Hay otro yo que se queda en el atrio de la casa cada día. Es mi invitado, les digo a los fantasmas que con seguridad aún permanecen por este lugar, acurrucados junto al radiador. Pero no sé muy bien si él es un doble mío o yo un doble suyo cuando me enfundo el abrigo térmico, los pantalones impermeables, el gorro de piel y las botas. Dentro debo de ser yo, pero fuera ya no estoy tan seguro. Como tampoco la nieve es la piel propia de la ciudad ni la oscuridad su cielo. El invierno disfruta siendo el Otro.

05

La sábana que ha tejido la ceniza del día y que la ventana vierte sobre la mesa, antes de que se decida a encender la lámpara, se extiende por el cuaderno que acaba de abrir. Una niebla que tacha, sobre el papel, cuanto todavía no ha sido escrito. Pero está detrás, o debajo. Mientras el tenue tintineo de las pulseras acompaña el movimiento de la mano, escribir es una manera de borrar lo que ve para que lo rayado por el presente brote. Una forma de raspar la grisura en busca de los temblores que no están en la luz.

06

El reflejo de las luces del ferry en la superficie del agua, la dimensión el universo. El ruido del motor, la música de la oscuridad. El escaso pasaje de la hora, hundido en los asientos. Absorto cada cual en el rayo de luz que emerge de su móvil. A veces, a lo lejos, parpadea la luz de una casa. En la cubierta de popa el frío es intenso y golpea su aspereza aun pegado a la marquesina que protege la entrada, pero la belleza de la oscuridad lo hace soportable. Abro los ojos como si los mantuviera cerrados: ese consuelo.

07

Por la calle subían las hojas. A paso ligero, girando sobre sí mismas. Como si supieran dónde iban. Más certeras que yo en su dirigirse a ninguna parte. El viento, otros días, durante décadas, las ha dispersado, pero las que recuerdo son de aquella mañana, solitaria, de domingo.

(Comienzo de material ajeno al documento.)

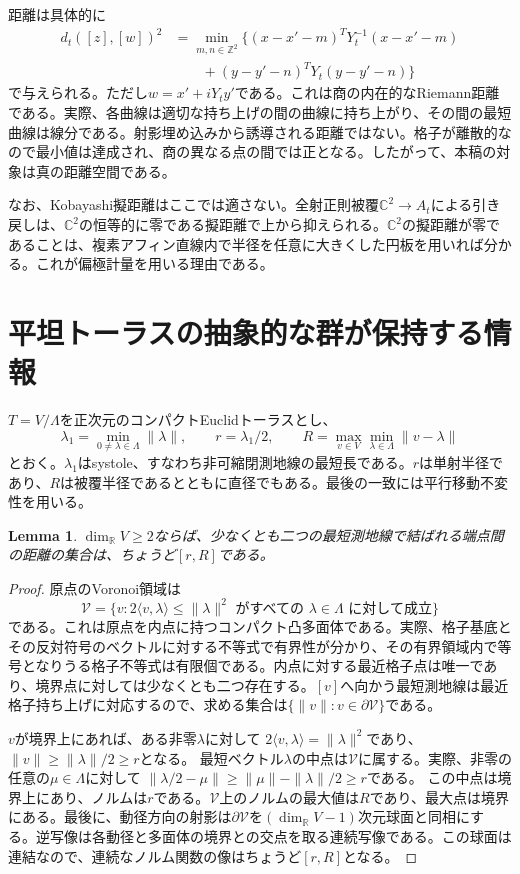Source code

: \documentclass[12pt]{amsart}
\newcommand{\LemmaName}{Lemma}
\newtheorem{lem}[thm]{\LemmaName}
\theoremstyle{definition}
\theoremstyle{remark}
\numberwithin{equation}{section}
\newcommand{\R}{\mathbb{R}}
\newcommand{\Z}{\mathbb{Z}}
\newcommand{\C}{\mathbb{C}}
\begin{document}
距離は具体的に
\begin{equation}\label{ja:distance}
\begin{aligned}
d_t([z],[w])^2&=\min_{m,n\in\Z^2}\bigl\{
(x-x'-m)^TY_t^{-1}(x-x'-m)\\
&\qquad +(y-y'-n)^TY_t(y-y'-n)\bigr\}
\end{aligned}
\end{equation}
で与えられる。ただし$w=x'+iY_ty'$である。これは商の内在的なRiemann距離である。実際、各曲線は適切な持ち上げの間の曲線に持ち上がり、その間の最短曲線は線分である。射影埋め込みから誘導される距離ではない。格子が離散的なので最小値は達成され、商の異なる点の間では正となる。したがって、本稿の対象は真の距離空間である。

なお、Kobayashi擬距離はここでは適さない。全射正則被覆$\C^2\to A_t$による引き戻しは、$\C^2$の恒等的に零である擬距離で上から抑えられる。$\C^2$の擬距離が零であることは、複素アフィン直線内で半径を任意に大きくした円板を用いれば分かる。これが偏極計量を用いる理由である。

\section{平坦トーラスの抽象的な群が保持する情報}
$T=V/\Lambda$を正次元のコンパクトEuclidトーラスとし、
\[
\lambda_1=\min_{0\ne\lambda\in\Lambda}\|\lambda\|,
\qquad r=\lambda_1/2,
\qquad R=\max_{v\in V}\min_{\lambda\in\Lambda}\|v-\lambda\|
\]
とおく。$\lambda_1$はsystole、すなわち非可縮閉測地線の最短長である。$r$は単射半径であり、$R$は被覆半径であるとともに直径でもある。最後の一致には平行移動不変性を用いる。

\begin{lem}\label{ja:cut}
$\dim_\R V\geq2$ならば、少なくとも二つの最短測地線で結ばれる端点間の距離の集合は、ちょうど$[r,R]$である。
\end{lem}
\begin{proof}
原点のVoronoi領域は
\[
\mathcal V=\{v:2\langle v,\lambda\rangle\leq\|\lambda\|^2
\text{ がすべての }\lambda\in\Lambda\text{ に対して成立}\}
\]
である。これは原点を内点に持つコンパクト凸多面体である。実際、格子基底とその反対符号のベクトルに対する不等式で有界性が分かり、その有界領域内で等号となりうる格子不等式は有限個である。内点に対する最近格子点は唯一であり、境界点に対しては少なくとも二つ存在する。$[v]$へ向かう最短測地線は最近格子持ち上げに対応するので、求める集合は$\{\|v\|:v\in\partial\mathcal V\}$である。

$v$が境界上にあれば、ある非零$\lambda$に対して
$2\langle v,\lambda\rangle=\|\lambda\|^2$であり、
$\|v\|\geq\|\lambda\|/2\geq r$となる。
最短ベクトル$\lambda$の中点は$\mathcal V$に属する。実際、非零の任意の$\mu\in\Lambda$に対して
$\|\lambda/2-\mu\|\geq\|\mu\|-\|\lambda\|/2\geq r$である。
この中点は境界上にあり、ノルムは$r$である。$\mathcal V$上のノルムの最大値は$R$であり、最大点は境界にある。最後に、動径方向の射影は$\partial\mathcal V$を$(\dim_\R V-1)$次元球面と同相にする。逆写像は各動径と多面体の境界との交点を取る連続写像である。この球面は連結なので、連続なノルム関数の像はちょうど$[r,R]$となる。
\end{proof}
\end{document}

También a mí me arrastraron por rutas inhabituales que me alejaban del cuarto que entonces compartía con quien, en aquel instante, tenía un destino amoroso más feliz. Justo hasta el momento en el que se abrió el portal de la casa azul y se arremolinaron todas las hojas caídas de la ciudad.

08

El día en el que busco el antifaz. No para salir a la calle con los ojos cerrados, ya quisiera. Tampoco para no ver la cocina, donde me aguardan todos los platos disponibles apilados en el fregadero, aunque cuando pase delante mire hacia el barco que navega la ventana. La mañana, quizá, en la que las botas de invierno me molesten en el atrio y descuelgo el plumón y pienso que debería guardarlo y después, tras acordarme de las hojas que corrían frente al portal, sentarme a escribir el poema del día en el que busco el antifaz para dormir.

09

Con botas de goma negras, delantal y guantes de piel el día vierte el cubo de oscuridad que le ha sobrado de iluminar las horas. La masa de opacidades fluye, un curso de agua desbocado que anega en su silencio las estrechas calles de Nøstet. Las farolas bostezan hacia el suelo, avergonzadas de su somnolencia. Solo siente orgullo de la luz que emite la vela que arde solitaria en el alféizar de una ventana. El lugar que debería ocupar un jarrón con flores, una figura de cerámica o un barco de marquetería. Los signos con los que habla la vida.